== Task directions ==
A complete, exact copy of the data is the required answer.

== Material provided

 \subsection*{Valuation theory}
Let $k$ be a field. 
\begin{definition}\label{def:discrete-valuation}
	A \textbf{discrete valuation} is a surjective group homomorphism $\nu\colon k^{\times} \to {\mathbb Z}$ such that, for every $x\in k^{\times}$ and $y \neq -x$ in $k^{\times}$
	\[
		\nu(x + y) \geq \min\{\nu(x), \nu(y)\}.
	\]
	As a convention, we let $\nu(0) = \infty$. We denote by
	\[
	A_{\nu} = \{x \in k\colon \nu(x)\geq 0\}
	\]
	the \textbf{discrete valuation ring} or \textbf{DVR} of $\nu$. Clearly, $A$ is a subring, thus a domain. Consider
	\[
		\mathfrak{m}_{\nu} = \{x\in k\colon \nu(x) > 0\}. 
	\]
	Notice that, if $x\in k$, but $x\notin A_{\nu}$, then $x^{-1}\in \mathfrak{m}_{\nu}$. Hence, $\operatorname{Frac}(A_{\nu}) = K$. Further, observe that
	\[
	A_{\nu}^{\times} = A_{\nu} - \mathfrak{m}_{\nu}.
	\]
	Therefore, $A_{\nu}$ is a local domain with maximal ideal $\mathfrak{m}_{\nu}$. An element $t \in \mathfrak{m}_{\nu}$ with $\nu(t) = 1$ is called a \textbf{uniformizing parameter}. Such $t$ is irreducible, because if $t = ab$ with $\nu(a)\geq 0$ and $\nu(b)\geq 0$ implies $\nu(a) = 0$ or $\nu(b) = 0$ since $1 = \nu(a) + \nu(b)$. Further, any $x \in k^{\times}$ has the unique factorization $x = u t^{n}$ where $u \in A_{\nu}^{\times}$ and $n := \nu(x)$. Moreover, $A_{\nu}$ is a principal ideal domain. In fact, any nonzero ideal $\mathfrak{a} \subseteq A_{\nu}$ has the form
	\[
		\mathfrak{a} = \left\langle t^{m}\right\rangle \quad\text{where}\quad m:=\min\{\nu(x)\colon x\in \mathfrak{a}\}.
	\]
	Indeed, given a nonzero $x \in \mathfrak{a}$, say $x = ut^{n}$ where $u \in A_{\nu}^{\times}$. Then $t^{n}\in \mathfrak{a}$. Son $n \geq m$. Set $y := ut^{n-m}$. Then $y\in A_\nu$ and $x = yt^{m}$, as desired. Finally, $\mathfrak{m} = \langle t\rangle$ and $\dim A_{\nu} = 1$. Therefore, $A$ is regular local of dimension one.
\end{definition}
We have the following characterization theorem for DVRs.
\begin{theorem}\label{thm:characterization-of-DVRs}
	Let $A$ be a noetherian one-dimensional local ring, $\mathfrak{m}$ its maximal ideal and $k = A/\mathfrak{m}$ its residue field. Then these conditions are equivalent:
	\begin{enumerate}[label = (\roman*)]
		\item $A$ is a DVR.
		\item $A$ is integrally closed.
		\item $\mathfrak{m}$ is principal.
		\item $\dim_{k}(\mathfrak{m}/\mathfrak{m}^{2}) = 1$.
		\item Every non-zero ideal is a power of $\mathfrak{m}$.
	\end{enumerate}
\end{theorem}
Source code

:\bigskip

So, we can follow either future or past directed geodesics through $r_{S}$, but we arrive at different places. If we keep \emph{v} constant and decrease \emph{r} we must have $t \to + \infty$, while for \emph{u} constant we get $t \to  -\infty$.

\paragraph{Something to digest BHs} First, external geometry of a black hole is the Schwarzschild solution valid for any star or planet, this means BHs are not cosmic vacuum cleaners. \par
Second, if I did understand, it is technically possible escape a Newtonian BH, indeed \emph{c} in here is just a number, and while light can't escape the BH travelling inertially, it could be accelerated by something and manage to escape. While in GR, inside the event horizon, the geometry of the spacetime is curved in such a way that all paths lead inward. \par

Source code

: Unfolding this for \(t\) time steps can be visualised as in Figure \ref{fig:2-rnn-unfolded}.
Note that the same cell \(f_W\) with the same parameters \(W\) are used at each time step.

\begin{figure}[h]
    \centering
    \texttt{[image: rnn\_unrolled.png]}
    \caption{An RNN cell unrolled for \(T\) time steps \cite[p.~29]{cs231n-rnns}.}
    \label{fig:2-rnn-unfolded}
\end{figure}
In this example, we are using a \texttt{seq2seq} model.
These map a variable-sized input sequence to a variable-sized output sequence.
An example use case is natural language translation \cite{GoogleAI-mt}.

====

== Output of the task ==
 \subsection*{Valuation theory}
Let $k$ be a field. 
\begin{definition}\label{def:discrete-valuation}
	A \textbf{discrete valuation} is a surjective group homomorphism $\nu\colon k^{\times} \to {\mathbb Z}$ such that, for every $x\in k^{\times}$ and $y \neq -x$ in $k^{\times}$
	\[
		\nu(x + y) \geq \min\{\nu(x), \nu(y)\}.
	\]
	As a convention, we let $\nu(0) = \infty$. We denote by
	\[
	A_{\nu} = \{x \in k\colon \nu(x)\geq 0\}
	\]
	the \textbf{discrete valuation ring} or \textbf{DVR} of $\nu$. Clearly, $A$ is a subring, thus a domain. Consider
	\[
		\mathfrak{m}_{\nu} = \{x\in k\colon \nu(x) > 0\}. 
	\]
	Notice that, if $x\in k$, but $x\notin A_{\nu}$, then $x^{-1}\in \mathfrak{m}_{\nu}$. Hence, $\operatorname{Frac}(A_{\nu}) = K$. Further, observe that
	\[
	A_{\nu}^{\times} = A_{\nu} - \mathfrak{m}_{\nu}.
	\]
	Therefore, $A_{\nu}$ is a local domain with maximal ideal $\mathfrak{m}_{\nu}$. An element $t \in \mathfrak{m}_{\nu}$ with $\nu(t) = 1$ is called a \textbf{uniformizing parameter}. Such $t$ is irreducible, because if $t = ab$ with $\nu(a)\geq 0$ and $\nu(b)\geq 0$ implies $\nu(a) = 0$ or $\nu(b) = 0$ since $1 = \nu(a) + \nu(b)$. Further, any $x \in k^{\times}$ has the unique factorization $x = u t^{n}$ where $u \in A_{\nu}^{\times}$ and $n := \nu(x)$. Moreover, $A_{\nu}$ is a principal ideal domain. In fact, any nonzero ideal $\mathfrak{a} \subseteq A_{\nu}$ has the form
	\[
		\mathfrak{a} = \left\langle t^{m}\right\rangle \quad\text{where}\quad m:=\min\{\nu(x)\colon x\in \mathfrak{a}\}.
	\]
	Indeed, given a nonzero $x \in \mathfrak{a}$, say $x = ut^{n}$ where $u \in A_{\nu}^{\times}$. Then $t^{n}\in \mathfrak{a}$. Son $n \geq m$. Set $y := ut^{n-m}$. Then $y\in A_\nu$ and $x = yt^{m}$, as desired. Finally, $\mathfrak{m} = \langle t\rangle$ and $\dim A_{\nu} = 1$. Therefore, $A$ is regular local of dimension one.
\end{definition}
We have the following characterization theorem for DVRs.
\begin{theorem}\label{thm:characterization-of-DVRs}
	Let $A$ be a noetherian one-dimensional local ring, $\mathfrak{m}$ its maximal ideal and $k = A/\mathfrak{m}$ its residue field. Then these conditions are equivalent:
	\begin{enumerate}[label = (\roman*)]
		\item $A$ is a DVR.
		\item $A$ is integrally closed.
		\item $\mathfrak{m}$ is principal.
		\item $\dim_{k}(\mathfrak{m}/\mathfrak{m}^{2}) = 1$.
		\item Every non-zero ideal is a power of $\mathfrak{m}$.
	\end{enumerate}
\end{theorem}
Source code

:\bigskip

So, we can follow either future or past directed geodesics through $r_{S}$, but we arrive at different places. If we keep \emph{v} constant and decrease \emph{r} we must have $t \to + \infty$, while for \emph{u} constant we get $t \to  -\infty$.

\paragraph{Something to digest BHs} First, external geometry of a black hole is the Schwarzschild solution valid for any star or planet, this means BHs are not cosmic vacuum cleaners. \par
Second, if I did understand, it is technically possible escape a Newtonian BH, indeed \emph{c} in here is just a number, and while light can't escape the BH travelling inertially, it could be accelerated by something and manage to escape. While in GR, inside the event horizon, the geometry of the spacetime is curved in such a way that all paths lead inward. \par

Source code

: Unfolding this for \(t\) time steps can be visualised as in Figure \ref{fig:2-rnn-unfolded}.
Note that the same cell \(f_W\) with the same parameters \(W\) are used at each time step.

\begin{figure}[h]
    \centering
    \texttt{[image: rnn\_unrolled.png]}
    \caption{An RNN cell unrolled for \(T\) time steps \cite[p.~29]{cs231n-rnns}.}
    \label{fig:2-rnn-unfolded}
\end{figure}
In this example, we are using a \texttt{seq2seq} model.
These map a variable-sized input sequence to a variable-sized output sequence.
An example use case is natural language translation \cite{GoogleAI-mt}.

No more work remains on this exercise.